Nothing but the lines from the one with "## 二.继承（extends）" through the end of the listing below should appear in your reply, each copied exactly.

Records provided:
--- START ---

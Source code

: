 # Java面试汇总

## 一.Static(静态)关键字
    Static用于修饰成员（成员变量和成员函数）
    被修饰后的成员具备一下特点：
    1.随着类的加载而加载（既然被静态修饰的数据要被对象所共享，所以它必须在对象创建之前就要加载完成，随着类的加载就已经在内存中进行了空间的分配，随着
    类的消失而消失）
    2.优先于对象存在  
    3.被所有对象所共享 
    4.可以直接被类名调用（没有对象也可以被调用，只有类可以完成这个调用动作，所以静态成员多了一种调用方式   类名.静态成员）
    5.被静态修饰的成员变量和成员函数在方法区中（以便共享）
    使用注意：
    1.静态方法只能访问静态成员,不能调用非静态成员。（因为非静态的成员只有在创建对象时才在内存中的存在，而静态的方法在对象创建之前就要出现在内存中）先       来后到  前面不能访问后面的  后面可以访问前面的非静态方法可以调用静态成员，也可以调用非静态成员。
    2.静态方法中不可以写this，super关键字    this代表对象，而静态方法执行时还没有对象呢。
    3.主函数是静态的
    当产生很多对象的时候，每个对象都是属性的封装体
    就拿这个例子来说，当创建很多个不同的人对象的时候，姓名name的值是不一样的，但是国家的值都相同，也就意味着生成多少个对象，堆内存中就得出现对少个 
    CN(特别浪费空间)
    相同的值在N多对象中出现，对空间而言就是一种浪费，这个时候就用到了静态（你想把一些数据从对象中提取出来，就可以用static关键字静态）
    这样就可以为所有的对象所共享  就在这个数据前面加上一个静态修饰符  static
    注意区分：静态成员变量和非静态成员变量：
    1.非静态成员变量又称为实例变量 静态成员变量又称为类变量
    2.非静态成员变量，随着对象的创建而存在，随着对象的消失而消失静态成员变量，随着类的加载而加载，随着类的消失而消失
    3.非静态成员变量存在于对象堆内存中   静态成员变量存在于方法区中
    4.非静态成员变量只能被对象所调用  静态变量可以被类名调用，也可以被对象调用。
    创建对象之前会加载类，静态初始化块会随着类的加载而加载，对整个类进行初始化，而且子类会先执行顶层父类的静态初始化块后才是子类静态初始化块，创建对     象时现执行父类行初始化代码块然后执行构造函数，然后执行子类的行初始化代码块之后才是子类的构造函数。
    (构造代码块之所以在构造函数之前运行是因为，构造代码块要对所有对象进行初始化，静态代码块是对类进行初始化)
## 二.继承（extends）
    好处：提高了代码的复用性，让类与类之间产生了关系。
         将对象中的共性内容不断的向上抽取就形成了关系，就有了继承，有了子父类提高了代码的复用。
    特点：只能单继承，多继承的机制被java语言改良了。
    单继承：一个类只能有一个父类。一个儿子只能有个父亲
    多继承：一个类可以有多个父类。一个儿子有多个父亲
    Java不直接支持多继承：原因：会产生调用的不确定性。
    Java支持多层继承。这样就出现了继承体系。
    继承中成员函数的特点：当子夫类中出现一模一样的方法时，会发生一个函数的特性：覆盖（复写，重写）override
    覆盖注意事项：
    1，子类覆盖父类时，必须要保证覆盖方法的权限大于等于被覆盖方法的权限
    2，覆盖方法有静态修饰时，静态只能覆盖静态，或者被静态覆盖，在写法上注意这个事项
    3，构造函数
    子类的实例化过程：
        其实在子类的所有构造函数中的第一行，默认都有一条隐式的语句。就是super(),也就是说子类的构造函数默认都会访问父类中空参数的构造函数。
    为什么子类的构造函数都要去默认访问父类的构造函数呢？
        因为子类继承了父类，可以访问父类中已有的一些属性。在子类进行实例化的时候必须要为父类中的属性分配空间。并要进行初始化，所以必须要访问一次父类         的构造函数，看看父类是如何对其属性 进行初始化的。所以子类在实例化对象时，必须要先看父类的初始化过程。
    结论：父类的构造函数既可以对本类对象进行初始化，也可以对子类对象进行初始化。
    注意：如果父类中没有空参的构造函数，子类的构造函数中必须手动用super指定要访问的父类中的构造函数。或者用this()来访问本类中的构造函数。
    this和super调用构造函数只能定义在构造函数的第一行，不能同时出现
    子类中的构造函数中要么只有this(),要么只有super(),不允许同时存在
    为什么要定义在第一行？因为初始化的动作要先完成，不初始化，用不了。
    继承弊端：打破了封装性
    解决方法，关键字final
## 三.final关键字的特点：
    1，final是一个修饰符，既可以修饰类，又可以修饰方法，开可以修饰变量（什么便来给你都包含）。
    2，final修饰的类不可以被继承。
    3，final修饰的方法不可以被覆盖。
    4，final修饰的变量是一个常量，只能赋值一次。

--- END ---

Response to the exercise:
## 二.继承（extends）
    好处：提高了代码的复用性，让类与类之间产生了关系。
         将对象中的共性内容不断的向上抽取就形成了关系，就有了继承，有了子父类提高了代码的复用。
    特点：只能单继承，多继承的机制被java语言改良了。
    单继承：一个类只能有一个父类。一个儿子只能有个父亲
    多继承：一个类可以有多个父类。一个儿子有多个父亲
    Java不直接支持多继承：原因：会产生调用的不确定性。
    Java支持多层继承。这样就出现了继承体系。
    继承中成员函数的特点：当子夫类中出现一模一样的方法时，会发生一个函数的特性：覆盖（复写，重写）override
    覆盖注意事项：
    1，子类覆盖父类时，必须要保证覆盖方法的权限大于等于被覆盖方法的权限
    2，覆盖方法有静态修饰时，静态只能覆盖静态，或者被静态覆盖，在写法上注意这个事项
    3，构造函数
    子类的实例化过程：
        其实在子类的所有构造函数中的第一行，默认都有一条隐式的语句。就是super(),也就是说子类的构造函数默认都会访问父类中空参数的构造函数。
    为什么子类的构造函数都要去默认访问父类的构造函数呢？
        因为子类继承了父类，可以访问父类中已有的一些属性。在子类进行实例化的时候必须要为父类中的属性分配空间。并要进行初始化，所以必须要访问一次父类         的构造函数，看看父类是如何对其属性 进行初始化的。所以子类在实例化对象时，必须要先看父类的初始化过程。
    结论：父类的构造函数既可以对本类对象进行初始化，也可以对子类对象进行初始化。
    注意：如果父类中没有空参的构造函数，子类的构造函数中必须手动用super指定要访问的父类中的构造函数。或者用this()来访问本类中的构造函数。
    this和super调用构造函数只能定义在构造函数的第一行，不能同时出现
    子类中的构造函数中要么只有this(),要么只有super(),不允许同时存在
    为什么要定义在第一行？因为初始化的动作要先完成，不初始化，用不了。
    继承弊端：打破了封装性
    解决方法，关键字final
## 三.final关键字的特点：
    1，final是一个修饰符，既可以修饰类，又可以修饰方法，开可以修饰变量（什么便来给你都包含）。
    2，final修饰的类不可以被继承。
    3，final修饰的方法不可以被覆盖。
    4，final修饰的变量是一个常量，只能赋值一次。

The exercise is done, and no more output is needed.